══ Data extract
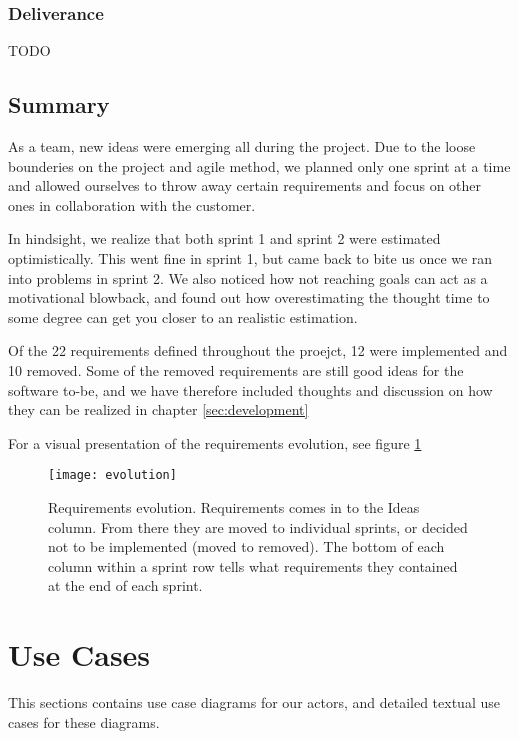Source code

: \documentclass{report}
\begin{document}
\subsubsection{Deliverance}
TODO

\subsection{Summary} \label{sec:requirements_evolution_summary}

\par As a team, new ideas were emerging all during the project. Due to the loose bounderies on the project and agile method, we planned only one sprint at a time and allowed ourselves to throw away certain requirements and focus on other ones in collaboration with the customer.
\par In hindsight, we realize that both sprint 1 and sprint 2 were estimated optimistically. This went fine in sprint 1, but came back to bite us once we ran into problems in sprint 2. We also noticed how not reaching goals can act as a motivational blowback, and found out how overestimating the thought time to some degree can get you closer to an realistic estimation.
\par Of the 22 requirements defined throughout the proejct, 12 were implemented and 10 removed. Some of the removed requirements are still good ideas for the software to-be, and we have therefore included thoughts and discussion on how they can be realized in chapter \ref{sec:development}
\par For a visual presentation of the requirements evolution, see figure \ref{fig:evolution}

\begin{figure}
    \centering
    \texttt{[image: evolution]}
    \caption{Requirements evolution. Requirements comes in to the Ideas column. From there they are moved to individual sprints, or decided not to be implemented (moved to removed). The bottom of each column within a sprint row tells what requirements they contained at the end of each sprint.}
    \label{fig:evolution}
\end{figure}






\newpage
\section{Use Cases} \label{sec:use_cases}
This sections contains use case diagrams for our actors, and detailed textual use cases for these diagrams. 
\end{document}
════
What to work on: Print the material above exactly as it appears, but not its pictures.

Result of the task:
Source code

: \documentclass{report}
\begin{document}
\subsubsection{Deliverance}
TODO

\subsection{Summary} \label{sec:requirements_evolution_summary}

\par As a team, new ideas were emerging all during the project. Due to the loose bounderies on the project and agile method, we planned only one sprint at a time and allowed ourselves to throw away certain requirements and focus on other ones in collaboration with the customer.
\par In hindsight, we realize that both sprint 1 and sprint 2 were estimated optimistically. This went fine in sprint 1, but came back to bite us once we ran into problems in sprint 2. We also noticed how not reaching goals can act as a motivational blowback, and found out how overestimating the thought time to some degree can get you closer to an realistic estimation.
\par Of the 22 requirements defined throughout the proejct, 12 were implemented and 10 removed. Some of the removed requirements are still good ideas for the software to-be, and we have therefore included thoughts and discussion on how they can be realized in chapter \ref{sec:development}
\par For a visual presentation of the requirements evolution, see figure \ref{fig:evolution}

\begin{figure}
    \centering
    \texttt{[image: evolution]}
    \caption{Requirements evolution. Requirements comes in to the Ideas column. From there they are moved to individual sprints, or decided not to be implemented (moved to removed). The bottom of each column within a sprint row tells what requirements they contained at the end of each sprint.}
    \label{fig:evolution}
\end{figure}






\newpage
\section{Use Cases} \label{sec:use_cases}
This sections contains use case diagrams for our actors, and detailed textual use cases for these diagrams. 
\end{document}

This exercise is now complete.